Free and open to the public. Reception to follow.

This event will be livestreamed. Check back here right before the event for viewing details.


A conversation with author Karen Sherman

Join us for a conversation with Karen Sherman, to discuss her book, Brick by Brick: Building Hope and Opportunity for Women Survivors Everywhere. Sherman has spent 30 years in global development advocating for women in war-torn and transitional countries such as Iraq, Afghanistan, Bosnia, Congo, Nigeria, Rwanda, South Sudan, Kosovo, and the former Soviet Union. She began writing Brick by Brick during the year she spent living in Rwanda with her three sons to oversee the construction of a first-of-its-kind women’s opportunity center. The strength of these women helped Karen find her own way–through conflict zones and confrontations with corrupt officials to a renewed commitment to her family.

Free and open to the public. Reception to follow.

Karen Sherman currently serves as President of the Akilah Institute, Rwanda’s only women’s college, leading its strategy, growth, and partnerships.

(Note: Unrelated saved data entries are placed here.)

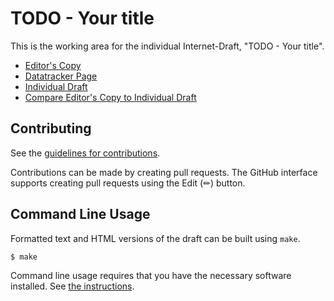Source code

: <!-- regenerate: on (set to off if you edit this file) -->

# TODO - Your title

This is the working area for the individual Internet-Draft, "TODO - Your title".

* [Editor's Copy](https://Yuanyuan4666.github.io/Integration-of-MCP-and-Network-Management-Protocols/#go.draft-yang-mcp-nm.html)
* [Datatracker Page](https://datatracker.ietf.org/doc/draft-yangyuanyuan-huawei-mcp)
* [Individual Draft](https://datatracker.ietf.org/doc/html/draft-yangyuanyuan-huawei-mcp)
* [Compare Editor's Copy to Individual Draft](https://Yuanyuan4666.github.io/MCPA2A/#go.draft-yangyuanyuan-huawei-mcp.diff)


## Contributing

See the
[guidelines for contributions](https://github.com/Yuanyuan4666/MCPA2A/blob/main/CONTRIBUTING.md).

Contributions can be made by creating pull requests.
The GitHub interface supports creating pull requests using the Edit (✏) button.


## Command Line Usage

Formatted text and HTML versions of the draft can be built using `make`.

```sh
$ make
```

Command line usage requires that you have the necessary software installed.  See
[the instructions](https://github.com/martinthomson/i-d-template/blob/main/doc/SETUP.md).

Prior to joining Akilah, Sherman was a senior executive at Women for Women International, an organization that helps women survivors of war to rebuild their lives. Sherman also served as the Executive Vice President at Counterpart International, an international nonprofit development organization that partners with local organizations to build inclusive, sustainable communities in which their people thrive. Sherman has been featured on BBC, CNBC Africa, Al Jazeera English, and Voice of America.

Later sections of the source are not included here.